Шрифт:
– Я понимаю, отец.
– Я рад бы видеть на ваших лицах только блаженство, но придется научиться его находить в стиснутых от боли зубах. Оно и там есть, поверь мне, и оно еще выше, еще сильнее, если ты устоишь и сохранишь то, что тебе дано.
– Да, отец.
– Я рад, Рудольф, что ты меня, в самом деле, понял. Постарайся, как Кох, больше молчать, не идти у эмоций на поводу, не делать глупостей, помни об ответственности. Твоя жизнь тебе не принадлежит, думай о тех, кто внизу, в долине, над которой ты держишь защиту.

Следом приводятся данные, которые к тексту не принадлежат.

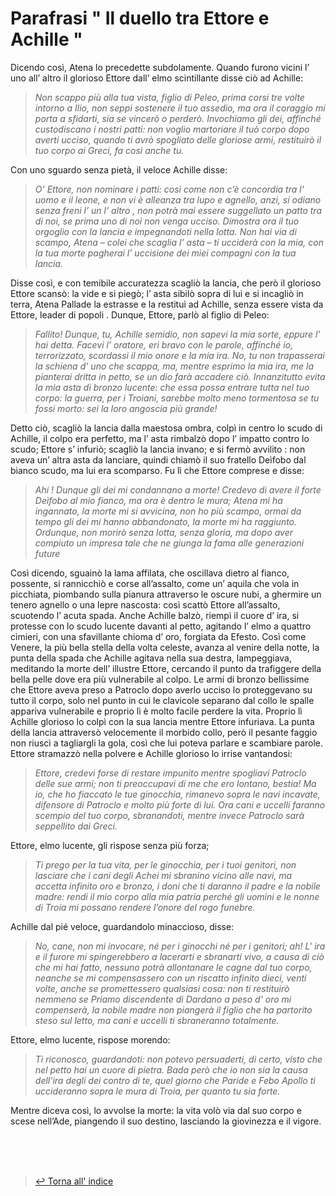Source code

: # Parafrasi " Il duello tra Ettore e Achille " <!-- Metadata: type: Note; created: 2020-09-15 16:25:08; reads: 4; read: 2020-09-15 16:26:15; revision: 3; modified: 2020-09-15 16:26:15; -->
Dicendo così, Atena lo precedette subdolamente. Quando furono vicini l’ uno all’ altro il glorioso Ettore dall’ elmo scintillante disse ciò ad Achille: 

> _Non scappo più alla tua vista, figlio di Peleo, prima corsi tre volte intorno a Ilio, non seppi sostenere il tuo assedio, ma ora il coraggio mi porta a sfidarti, sia se vincerò o perderò. Invochiamo gli dei, affinché custodiscano i nostri patti: non voglio martoriare il tuò corpo dopo averti ucciso, quando ti avrò spogliato delle gloriose armi, restituirò il tuo corpo ai Greci, fa così anche tu._

 Con uno sguardo senza pietà, il veloce Achille disse:

> _O’ Ettore, non nominare i patti: così come non c’è concordia tra l’ uomo e il leone, e non vi è alleanza tra lupo e agnello, anzi, si odiano senza freni l’ un l’ altro , non potrà mai essere suggellato un patto tra di noi, se prima uno di noi non venga ucciso. Dimostra ora il tuo orgoglio con la lancia e impegnandoti nella lotta. Non hai via di scampo, Atena – colei che scaglia l’ asta – ti ucciderà con la mia, con la tua morte pagherai l’ uccisione dei miei compagni con la tua lancia._ 

Disse così, e con temibile accuratezza scagliò la lancia, che però il glorioso Ettore scansò: la vide e si piegò; l’ asta sibilò sopra di lui e si incagliò in terra, Atena Pallade la estrasse e la restituì ad Achille, senza essere vista da Ettore, leader di popoli . Dunque, Ettore, parlò al figlio di Peleo:

> _Fallito! Dunque, tu, Achille semidio, non sapevi la mia sorte, eppure l’ hai detta. Facevi l’ oratore, eri bravo con le parole, affinché io, terrorizzato, scordassi il mio onore e la mia ira. No, tu non trapasserai la schiena d’ uno che scappa, ma, mentre esprimo la mia ira, me la pianterai dritta in petto, se un dio farà accadere ciò. Innanzitutto evita la mia asta di bronzo lucente: che essa possa entrare tutta nel tuo corpo: la guerra, per i Troiani, sarebbe molto meno tormentosa se tu fossi morto: sei la loro angoscia più grande!_

Detto ciò, scagliò la lancia dalla maestosa ombra, colpì in centro lo scudo di Achille, il colpo era perfetto, ma l’ asta rimbalzò dopo l’ impatto contro lo scudo; Ettore s’ infuriò; scagliò la lancia invano; e si fermò avvilito : non aveva un’ altra asta da lanciare, quindi chiamò il suo fratello Deìfobo dal bianco scudo, ma lui era scomparso. Fu lì che Ettore comprese e disse: 
 
>  _Ahi ! Dunque gli dei mi condannano a morte! Credevo di avere il forte Deìfobo al mio fianco, ma ora è dentro le mura; Atena mi ha ingannato, la  morte mi si avvicina, non ho più scampo, ormai da tempo gli dei mi hanno abbandonato, la morte mi ha raggiunto. Ordunque, non morirò senza lotta, senza gloria, ma dopo aver compiuto un impresa tale che ne giunga la fama alle generazioni future_

Così dicendo, sguainò la lama affilata, che oscillava dietro al fianco, possente, si rannicchiò e corse all’assalto, come un’ aquila che vola in picchiata, piombando sulla pianura attraverso le oscure nubi, a ghermire un tenero agnello o una lepre nascosta: così scattò Ettore all’assalto, scuotendo l’ acuta spada. Anche Achille balzò, riempì il cuore d’ ira, si protesse con lo scudo lucente davanti al petto, agitando l’ elmo a quattro cimieri, con una sfavillante chioma d’ oro, forgiata da Efesto.  Così come Venere, la più bella stella della volta celeste, avanza al venire della notte, la punta della spada che Achille agitava nella sua destra, lampeggiava, meditando la morte dell’ illustre Ettore, cercando il punto da trafiggere della bella pelle dove era più vulnerabile al colpo.
Le armi di bronzo bellissime che Ettore aveva preso a Patroclo dopo averlo ucciso lo proteggevano su tutto il corpo, solo nel punto in cui le clavicole separano dal  collo le spalle appariva vulnerabile e proprio lì è molto facile perdere la vita. Proprio lì Achille glorioso lo colpì con la sua lancia mentre Ettore infuriava. La punta della lancia attraversò velocemente il morbido collo, però il pesante faggio non riuscì a tagliargli la gola, così che lui poteva parlare e scambiare parole. Ettore stramazzò nella polvere e Achille glorioso lo irrise vantandosi: 

> _Ettore, credevi forse di restare impunito mentre spogliavi Patroclo delle sue armi; non ti preoccupavi di me che ero lontano, bestia! Ma  io, che ho fiaccato le tue ginocchia, rimanevo sopra le navi incavate, difensore di Patroclo e molto più forte di lui. Ora cani e uccelli faranno scempio del tuo corpo, sbranandoti, mentre invece Patroclo sarà seppellito dai Greci._ 

Ettore, elmo lucente, gli rispose senza più forza;

> _Ti prego per la tua vita, per le ginocchia, per i tuoi genitori, non lasciare che i cani degli Achei mi sbranino vicino alle navi, ma accetta infinito oro e bronzo, i doni che ti daranno il padre e la nobile madre: rendi il mio corpo alla mia patria perché gli uomini e le nonne di Troia mi possano rendere l’onore del rogo funebre._

Achille dal pié veloce, guardandolo minaccioso, disse:
> _No, cane, non mi invocare, né per i ginocchi né per i genitori; ah! L' ira e il furore mi spingerebbero a lacerarti e sbranarti vivo, a causa di ciò che mi hai fatto, nessuno potrà allontanare le cagne dal tuo corpo, neanche se mi compensassero con un riscatto infinito dieci, venti volte, anche se promettessero qualsiasi cosa: non ti restituirò nemmeno se Priamo discendente di Dardano a peso d' oro mi compenserà, la nobile madre non piangerà il figlio che ha partorito steso sul letto, ma cani e uccelli ti sbraneranno totalmente._

Ettore, elmo lucente, rispose morendo: 

> _Ti riconosco, guardandoti: non potevo persuaderti, di certo, visto che nel petto hai un cuore di pietra. Bada però che io non sia la causa dell’ira degli dei contro di te, quel giorno che Paride e Febo Apollo ti uccideranno sopra le mura di Troia, per quanto tu sia forte._

Mentre diceva così, lo avvolse la morte: la vita volò via dal suo corpo e  scese nell’Ade, piangendo il suo destino, lasciando la giovinezza e il vigore.


<br><br><br>
> [↩️ Torna all' indice](../README.md)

Вебер молча кивнул, поднялся и сел назад – Аланд рукой вернул его в кресло.
– Посиди один, почувствуй в себе глубокий покой – как стержень. Научись видеть все, даже свои эмоции, со стороны, как другой человек. Опираться в себе можно только на этот отстраненный покой. Если он станет твоим дном, тебя ничто не собьет с пути, ты всегда сможешь в него уйти, привести себя в порядок и возвратиться к действию.
– Я и чувствую только покой, словно он меня заполнил изнутри…
– Запомни это состояние и почаще в него возвращайся, у тебя нет другой точки опоры. Тонущий не хватается за воду, он тянется к берегу, к ветке, что крепится на берегу. А тебе нужна внутренняя неподвижность, чтобы за нее удержаться. Ищи ее Вебер, без нее не удержишься.
Через несколько дней Аланд показал Веберу весь перечень концертов с примерной программой каждого выступления. Три-четыре концерта в месяц, разные города, но времени для внутренних упражнений оставалось много. Аланд пригласил Гейнца и предложил Гейнцу ознакомиться с его графиком выступлений – примерно в том же режиме. Гейнц удивленно пожал плечами.
– Еще два-три концерта в неделю – я бы понял… – сказал Гейнц
– Гейнц, я не хочу, чтобы ты занимался голым переигрыванием музыкальных текстов, еще раз обращаю твоё внимание на то, что медитация – главная дисциплина в Корпусе, концерт – это надводная часть айсберга, главное, чтобы тебя не переворачивало вверх ногами.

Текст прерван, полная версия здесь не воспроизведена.